I came across this Linux Foundation press release via the 451 CAOS Theory blog. Headlined Estimating the Total Development Cost of a Linux Distribution, I had no choice but to read it. And it makes interesting reading.
I gave the report a quick once-over; initial reactions were not good, I was up in arms about a number of things, three in particular. For one thing, the report relies on replacement cost as a basis for valuation; even if I were comfortable with the way that the replacement costs were calculated, I would always less comfortable with the replacement-costs-alone approach to valuation. A second issue, openly admitted to in the report, is to do with the use of Source Lines of Code (SLOC), and the quantity-not-quality risk that comes with it. And the third issue, also alluded to in the report, is the use of COCOMO (COnstructive COst MOdelling) in an opensource context, coming as it does from strong proprietary tools.
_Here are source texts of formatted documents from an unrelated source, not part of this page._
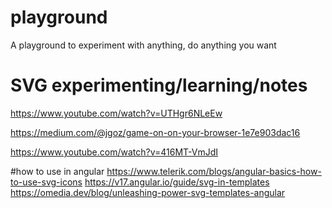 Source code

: # playground
A playground to experiment with anything, do anything you want



# SVG experimenting/learning/notes

https://www.youtube.com/watch?v=UTHgr6NLeEw

https://medium.com/@jgoz/game-on-on-your-browser-1e7e903dac16

https://www.youtube.com/watch?v=416MT-VmJdI


#how to use in angular 
https://www.telerik.com/blogs/angular-basics-how-to-use-svg-icons
https://v17.angular.io/guide/svg-in-templates
https://omedia.dev/blog/unleashing-power-svg-templates-angular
But I decided to set all these reactions aside, and sought to concentrate on what I could learn from the report. Three key things occurred to me:
1. We still haven’t really “got” the Because Effect. When someone says “The Linux operating system is the most popular open source operating system in computing today, representing a $25 billion ecosystem in 2008″, I start worrying. After all, Google alone is worth a tad more than $25 billion, even at today’s prices. When the someone in question is the Linux Foundation, I worry a little more. Google’s valuation is at least in part due to its operating costs being what they are, based on extensive use of opensource software.
2. We still haven’t really “got” global sourcing. Twenty years after the offshore industries began, we’re still using Western proxies for pricing labour, and wrap rates that appear to be based on traditional in-house approaches rather than partnered and offshored models.
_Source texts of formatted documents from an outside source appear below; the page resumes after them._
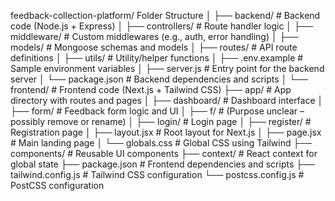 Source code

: feedback-collection-platform/
Folder Structure
│
├── backend/                      # Backend code (Node.js + Express)
│   ├── controllers/             # Route handler logic
│   ├── middleware/              # Custom middlewares (e.g., auth, error handling)
│   ├── models/                  # Mongoose schemas and models
│   ├── routes/                  # API route definitions
│   ├── utils/                   # Utility/helper functions
│   ├── .env.example             # Sample environment variables
│   ├── server.js                # Entry point for the backend server
│   └── package.json             # Backend dependencies and scripts
│
└── frontend/                    # Frontend code (Next.js + Tailwind CSS)
    ├── app/                     # App directory with routes and pages
    │   ├── dashboard/           # Dashboard interface
    │   ├── form/                # Feedback form logic and UI
    │   ├── f/                   # (Purpose unclear – possibly remove or rename)
    │   ├── login/               # Login page
    │   ├── register/            # Registration page
    │   ├── layout.jsx           # Root layout for Next.js
    │   ├── page.jsx             # Main landing page
    │   └── globals.css          # Global CSS using Tailwind
    ├── components/              # Reusable UI components
    ├── context/                 # React context for global state
    ├── package.json             # Frontend dependencies and scripts
    ├── tailwind.config.js       # Tailwind CSS configuration
    └── postcss.config.js        # PostCSS configuration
3. We still haven’t really “got” the implications of community development. This, despite the work done by people like Eric von Hippel and Yochai Benkler, despite the prodigious outputs of many people in looking at, analysing, reporting on and summarising what’s happening in this field. Opensource is a well-established exemplar of community-based development, and we have to get our heads around the way this is valued, both in enterprises as well across the industry as a whole.
Maybe I shouldn’t have started those three points with “we”. Maybe it’s me. What is clear to me is that I need to learn a lot about estimation and valuing and costing and pricing in a global, community-based, commodity-enabled open platform world.
And studies like the one I just finished reading will help me get there, as I begin to see what works and what doesn’t, what is known, what answers aren’t forthcoming as yet. So thank you Linux Foundation, thank you Amanda McPherson, Brian Proffitt and Ron Hale-Evans. At the very least you’ve given me stuff to critique, stuff that I can point to and say “that works for me, that doesn’t work for me”. But in real fact you’ve given me a lot more, stuff to think about, stuff to work on.
So I will give the report another, slower read, and revert to the authors with comments and questions. Maybe you’d like to do the same.